Thursday, August 16, 2018

Good Dentist: Found

"This too shall pass."

Few things are more uncomfortable than the absolute blind trust I must put in my dentist when that chair begins to recline, those smudgy glasses settle against my eye sockets, and several hands in blue gloves start their probe of my mouth's insides. I've been blessed with large, weak teeth, the kind that crumble on McFlurrys, cuddle with the mandibular nerve, and split in half with the force of a toddler's headbutt, so I've spent a lot of uncomfortable time with people who solve these kinds of problems for a living. For the longest time, I'd drive six hours to the dentist in the town where my parents live until I eventually admitted that this was impractical. A five-year chain of horrible experiences closer to home that eventually led me to dentist I see today. He's a good dentist, an opinion I've formed primarily based on the fact that I've never once felt his drilling through the Novocaine and he doesn't strike me as a moron.

My dentist talks in stream-of-consciousness monologues while he's working on teeth, which I appreciate. He doesn't ask questions that I can't answer. He unintentionally gives me ideas to focus on while he works. Yesterday, while prepping my crown, he told the hygienist, "I'm awesome," and when she didn't respond, he said, "...although that sounds like mawesome, which sounds like I'm covered in moss." I imagined teeth sprouting spores and the entire office colonized in green before my brain caught onto another idea.

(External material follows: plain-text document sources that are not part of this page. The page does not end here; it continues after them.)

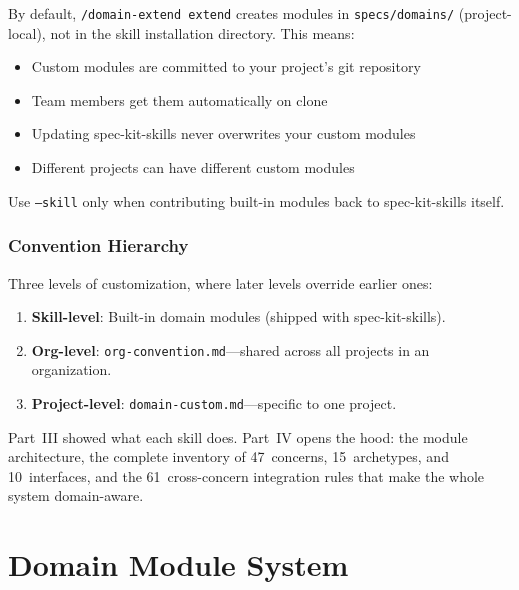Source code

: \documentclass[11pt,a4paper,openright,twoside]{report}
\newcommand{\cmd}[1]{\texttt{/#1}}
\newcommand{\file}[1]{\texttt{#1}}
\begin{document}
\begin{warnbox}
By default, \cmd{domain-extend extend} creates modules in \file{specs/domains/} (project-local), not in the skill installation directory. This means:
\begin{itemize}[nosep]
\item Custom modules are committed to your project's git repository
\item Team members get them automatically on clone
\item Updating spec-kit-skills never overwrites your custom modules
\item Different projects can have different custom modules
\end{itemize}
Use \texttt{--skill} only when contributing built-in modules back to spec-kit-skills itself.
\end{warnbox}

\section{Convention Hierarchy}

Three levels of customization, where later levels override earlier ones:

\begin{enumerate}
  \item \textbf{Skill-level}: Built-in domain modules (shipped with spec-kit-skills).
  \item \textbf{Org-level}: \file{org-convention.md}---shared across all projects in an organization.
  \item \textbf{Project-level}: \file{domain-custom.md}---specific to one project.
\end{enumerate}

Part~III showed what each skill does. Part~IV opens the hood: the module architecture, the complete inventory of 47~concerns, 15~archetypes, and 10~interfaces, and the 61~cross-concern integration rules that make the whole system domain-aware.

\part{Domain Module System}

\end{document}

"It was a literally a tsunami out there," he said about a rainstorm that had just ended before I arrived, so while he was throwing out words like bur and lingual, I was attempting to develop a disaster plan in the event that a tornado were to strike before the rest of my tooth could be built and restored. I've gotten used to discomfort as long as I can expect it first. Cliches that I always thought of as hollow start to speak to me over time. It's strangely comforting to know that tomorrow, at this time, it will be over, because it always is.